[Saved entries]
:::::

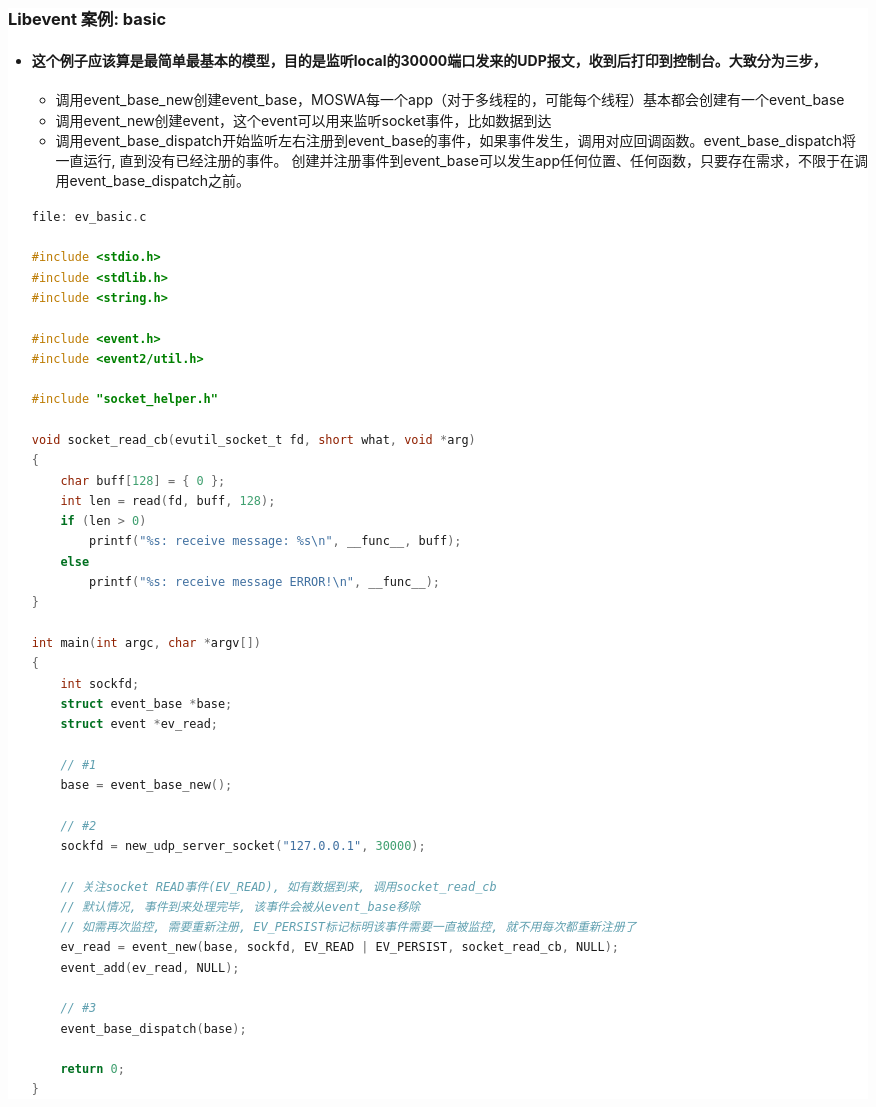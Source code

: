 ### Libevent 案例: basic
- #### 这个例子应该算是最简单最基本的模型，目的是监听local的30000端口发来的UDP报文，收到后打印到控制台。大致分为三步，
  - 调用event_base_new创建event_base，MOSWA每一个app（对于多线程的，可能每个线程）基本都会创建有一个event_base
  - 调用event_new创建event，这个event可以用来监听socket事件，比如数据到达
  - 调用event_base_dispatch开始监听左右注册到event_base的事件，如果事件发生，调用对应回调函数。event_base_dispatch将一直运行, 直到没有已经注册的事件。
  创建并注册事件到event_base可以发生app任何位置、任何函数，只要存在需求，不限于在调用event_base_dispatch之前。
  ```C
  file: ev_basic.c
  
  #include <stdio.h>
  #include <stdlib.h>
  #include <string.h>
  
  #include <event.h>
  #include <event2/util.h>
  
  #include "socket_helper.h"
  
  void socket_read_cb(evutil_socket_t fd, short what, void *arg)
  {
      char buff[128] = { 0 };
      int len = read(fd, buff, 128);
      if (len > 0)
          printf("%s: receive message: %s\n", __func__, buff);
      else
          printf("%s: receive message ERROR!\n", __func__);
  }
  
  int main(int argc, char *argv[])
  {
      int sockfd;
      struct event_base *base;
      struct event *ev_read;
  
      // #1
      base = event_base_new();
  
      // #2
      sockfd = new_udp_server_socket("127.0.0.1", 30000);
  
      // 关注socket READ事件(EV_READ), 如有数据到来, 调用socket_read_cb
      // 默认情况, 事件到来处理完毕, 该事件会被从event_base移除
      // 如需再次监控, 需要重新注册, EV_PERSIST标记标明该事件需要一直被监控, 就不用每次都重新注册了
      ev_read = event_new(base, sockfd, EV_READ | EV_PERSIST, socket_read_cb, NULL);
      event_add(ev_read, NULL);
  
      // #3
      event_base_dispatch(base);
  
      return 0;
  }
  ```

:::::

YOUR TASK:
The records above should be returned exactly, with only their pictures held back.

EXERCISE RESULT:
Source code

: ### Libevent 案例: basic
- #### 这个例子应该算是最简单最基本的模型，目的是监听local的30000端口发来的UDP报文，收到后打印到控制台。大致分为三步，
  - 调用event_base_new创建event_base，MOSWA每一个app（对于多线程的，可能每个线程）基本都会创建有一个event_base
  - 调用event_new创建event，这个event可以用来监听socket事件，比如数据到达
  - 调用event_base_dispatch开始监听左右注册到event_base的事件，如果事件发生，调用对应回调函数。event_base_dispatch将一直运行, 直到没有已经注册的事件。
  创建并注册事件到event_base可以发生app任何位置、任何函数，只要存在需求，不限于在调用event_base_dispatch之前。
  ```C
  file: ev_basic.c
  
  #include <stdio.h>
  #include <stdlib.h>
  #include <string.h>
  
  #include <event.h>
  #include <event2/util.h>
  
  #include "socket_helper.h"
  
  void socket_read_cb(evutil_socket_t fd, short what, void *arg)
  {
      char buff[128] = { 0 };
      int len = read(fd, buff, 128);
      if (len > 0)
          printf("%s: receive message: %s\n", __func__, buff);
      else
          printf("%s: receive message ERROR!\n", __func__);
  }
  
  int main(int argc, char *argv[])
  {
      int sockfd;
      struct event_base *base;
      struct event *ev_read;
  
      // #1
      base = event_base_new();
  
      // #2
      sockfd = new_udp_server_socket("127.0.0.1", 30000);
  
      // 关注socket READ事件(EV_READ), 如有数据到来, 调用socket_read_cb
      // 默认情况, 事件到来处理完毕, 该事件会被从event_base移除
      // 如需再次监控, 需要重新注册, EV_PERSIST标记标明该事件需要一直被监控, 就不用每次都重新注册了
      ev_read = event_new(base, sockfd, EV_READ | EV_PERSIST, socket_read_cb, NULL);
      event_add(ev_read, NULL);
  
      // #3
      event_base_dispatch(base);
  
      return 0;
  }
  ```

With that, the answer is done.